### Listed entries
----

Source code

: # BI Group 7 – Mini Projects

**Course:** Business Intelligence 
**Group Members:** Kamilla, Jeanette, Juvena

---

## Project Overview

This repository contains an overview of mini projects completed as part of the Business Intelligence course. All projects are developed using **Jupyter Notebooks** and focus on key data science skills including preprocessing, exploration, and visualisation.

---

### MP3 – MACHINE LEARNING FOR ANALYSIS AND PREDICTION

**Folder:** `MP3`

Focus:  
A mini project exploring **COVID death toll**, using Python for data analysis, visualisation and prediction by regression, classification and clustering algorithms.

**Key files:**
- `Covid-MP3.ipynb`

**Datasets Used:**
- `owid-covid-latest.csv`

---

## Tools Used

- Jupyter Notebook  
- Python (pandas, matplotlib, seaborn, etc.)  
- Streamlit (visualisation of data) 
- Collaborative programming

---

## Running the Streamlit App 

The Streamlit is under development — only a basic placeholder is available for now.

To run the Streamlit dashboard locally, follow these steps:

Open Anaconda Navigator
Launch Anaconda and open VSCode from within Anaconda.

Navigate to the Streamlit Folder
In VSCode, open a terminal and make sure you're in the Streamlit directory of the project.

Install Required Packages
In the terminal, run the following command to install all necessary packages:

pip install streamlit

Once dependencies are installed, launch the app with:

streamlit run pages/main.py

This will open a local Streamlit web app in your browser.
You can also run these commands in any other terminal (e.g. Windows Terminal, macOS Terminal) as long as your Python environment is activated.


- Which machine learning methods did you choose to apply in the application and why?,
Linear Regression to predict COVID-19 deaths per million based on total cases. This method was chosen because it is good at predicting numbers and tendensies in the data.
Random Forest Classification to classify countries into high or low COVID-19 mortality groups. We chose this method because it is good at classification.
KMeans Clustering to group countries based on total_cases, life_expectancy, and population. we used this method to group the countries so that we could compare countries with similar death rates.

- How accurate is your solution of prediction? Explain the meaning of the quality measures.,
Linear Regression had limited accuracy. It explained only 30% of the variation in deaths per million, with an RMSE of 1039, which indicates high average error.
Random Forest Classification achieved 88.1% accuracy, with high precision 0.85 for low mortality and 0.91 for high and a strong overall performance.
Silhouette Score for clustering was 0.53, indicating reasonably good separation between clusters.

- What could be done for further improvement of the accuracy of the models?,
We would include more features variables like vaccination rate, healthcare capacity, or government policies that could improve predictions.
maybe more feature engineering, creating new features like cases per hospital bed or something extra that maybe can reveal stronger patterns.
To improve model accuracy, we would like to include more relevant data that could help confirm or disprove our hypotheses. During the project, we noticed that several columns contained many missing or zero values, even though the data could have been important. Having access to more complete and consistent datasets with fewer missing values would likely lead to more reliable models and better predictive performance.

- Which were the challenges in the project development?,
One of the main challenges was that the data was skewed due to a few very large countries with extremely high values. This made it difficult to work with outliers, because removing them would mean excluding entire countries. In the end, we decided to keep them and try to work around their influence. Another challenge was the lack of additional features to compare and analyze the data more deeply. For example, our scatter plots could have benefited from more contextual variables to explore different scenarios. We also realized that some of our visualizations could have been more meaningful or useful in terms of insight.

----

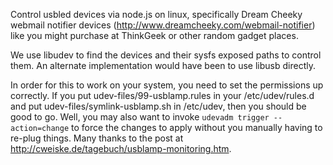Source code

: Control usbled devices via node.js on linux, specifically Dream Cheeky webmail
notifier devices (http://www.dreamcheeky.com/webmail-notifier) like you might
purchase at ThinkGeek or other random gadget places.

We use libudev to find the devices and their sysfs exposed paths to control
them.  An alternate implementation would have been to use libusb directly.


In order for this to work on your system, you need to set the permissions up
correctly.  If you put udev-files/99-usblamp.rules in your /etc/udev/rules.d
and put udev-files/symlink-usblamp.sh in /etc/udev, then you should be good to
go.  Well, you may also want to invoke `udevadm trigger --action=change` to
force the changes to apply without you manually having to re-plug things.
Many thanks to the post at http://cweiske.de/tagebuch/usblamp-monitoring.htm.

----

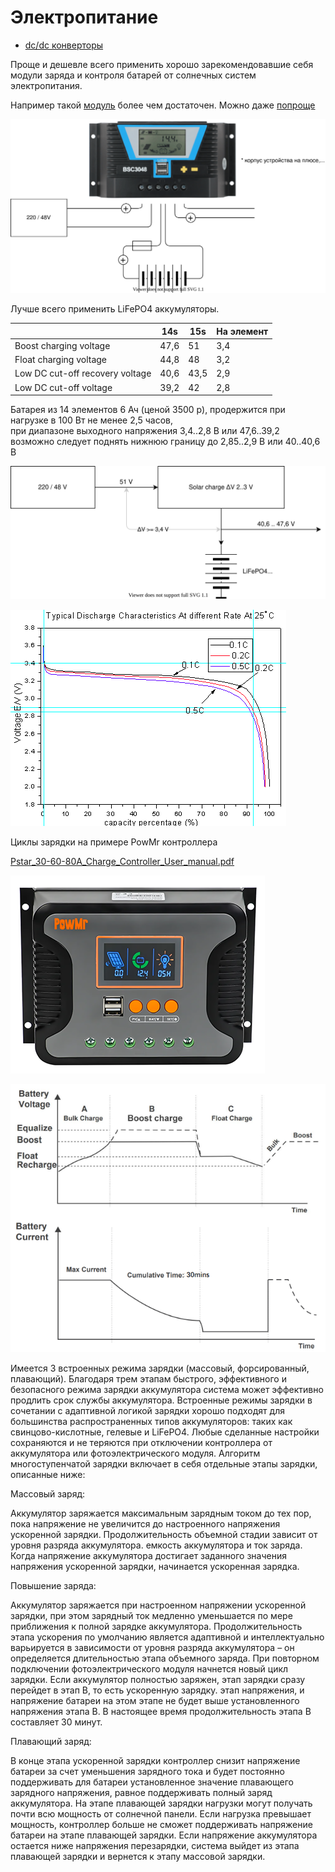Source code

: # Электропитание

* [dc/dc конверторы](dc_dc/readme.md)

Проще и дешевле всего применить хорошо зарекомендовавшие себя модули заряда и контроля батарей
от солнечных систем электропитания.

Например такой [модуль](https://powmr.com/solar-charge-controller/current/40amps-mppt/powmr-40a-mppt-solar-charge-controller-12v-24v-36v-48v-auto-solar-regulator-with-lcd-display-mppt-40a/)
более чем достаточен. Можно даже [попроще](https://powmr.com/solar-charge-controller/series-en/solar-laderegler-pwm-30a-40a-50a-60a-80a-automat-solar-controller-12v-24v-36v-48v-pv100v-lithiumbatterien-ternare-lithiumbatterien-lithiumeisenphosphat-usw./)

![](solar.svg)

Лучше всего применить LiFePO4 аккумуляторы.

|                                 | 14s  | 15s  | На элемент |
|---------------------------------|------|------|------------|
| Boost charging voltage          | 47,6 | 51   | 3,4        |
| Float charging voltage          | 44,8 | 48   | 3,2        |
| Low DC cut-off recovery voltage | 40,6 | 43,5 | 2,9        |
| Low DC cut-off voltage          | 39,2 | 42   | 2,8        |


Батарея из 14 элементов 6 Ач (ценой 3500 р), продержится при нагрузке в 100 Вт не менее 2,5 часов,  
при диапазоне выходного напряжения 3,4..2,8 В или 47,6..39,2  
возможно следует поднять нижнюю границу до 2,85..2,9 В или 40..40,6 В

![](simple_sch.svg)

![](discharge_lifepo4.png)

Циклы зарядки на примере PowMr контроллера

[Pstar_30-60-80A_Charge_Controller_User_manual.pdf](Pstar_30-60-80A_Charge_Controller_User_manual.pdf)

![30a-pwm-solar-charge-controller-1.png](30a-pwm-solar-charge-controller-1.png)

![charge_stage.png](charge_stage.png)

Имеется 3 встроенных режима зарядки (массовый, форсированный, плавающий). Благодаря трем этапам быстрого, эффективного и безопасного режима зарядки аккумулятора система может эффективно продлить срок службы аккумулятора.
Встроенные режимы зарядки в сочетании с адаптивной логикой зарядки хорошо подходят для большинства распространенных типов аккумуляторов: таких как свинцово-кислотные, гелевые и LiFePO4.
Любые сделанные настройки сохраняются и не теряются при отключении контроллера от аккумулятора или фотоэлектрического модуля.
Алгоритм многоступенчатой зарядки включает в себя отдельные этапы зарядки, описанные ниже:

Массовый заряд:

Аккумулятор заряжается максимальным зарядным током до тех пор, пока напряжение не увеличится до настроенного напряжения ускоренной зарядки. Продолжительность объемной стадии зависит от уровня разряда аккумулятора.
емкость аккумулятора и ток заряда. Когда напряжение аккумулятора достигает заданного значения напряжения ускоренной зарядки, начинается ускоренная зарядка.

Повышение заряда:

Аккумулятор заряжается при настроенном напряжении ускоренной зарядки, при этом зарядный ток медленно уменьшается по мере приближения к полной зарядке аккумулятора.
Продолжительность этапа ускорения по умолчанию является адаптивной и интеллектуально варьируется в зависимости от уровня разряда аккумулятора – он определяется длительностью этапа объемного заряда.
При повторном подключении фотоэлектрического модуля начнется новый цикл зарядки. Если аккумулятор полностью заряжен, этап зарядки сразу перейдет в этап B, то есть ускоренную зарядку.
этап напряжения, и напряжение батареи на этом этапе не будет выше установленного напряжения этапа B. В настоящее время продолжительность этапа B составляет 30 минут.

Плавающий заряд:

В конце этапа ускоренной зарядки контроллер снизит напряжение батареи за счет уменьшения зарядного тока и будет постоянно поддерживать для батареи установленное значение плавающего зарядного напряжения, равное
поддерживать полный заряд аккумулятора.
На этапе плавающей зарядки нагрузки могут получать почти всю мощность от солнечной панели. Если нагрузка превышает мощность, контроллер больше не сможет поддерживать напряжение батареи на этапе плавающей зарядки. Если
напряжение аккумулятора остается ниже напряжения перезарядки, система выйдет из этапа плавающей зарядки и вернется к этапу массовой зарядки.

----

### Work task
Using the data above, repeat exactly the lines that begin at the line with "На этапе плавающей зарядки нагрузки" and end at the line with "напряжение аккумулятора остается", both ends included.

### Task response
На этапе плавающей зарядки нагрузки могут получать почти всю мощность от солнечной панели. Если нагрузка превышает мощность, контроллер больше не сможет поддерживать напряжение батареи на этапе плавающей зарядки. Если
напряжение аккумулятора остается ниже напряжения перезарядки, система выйдет из этапа плавающей зарядки и вернется к этапу массовой зарядки.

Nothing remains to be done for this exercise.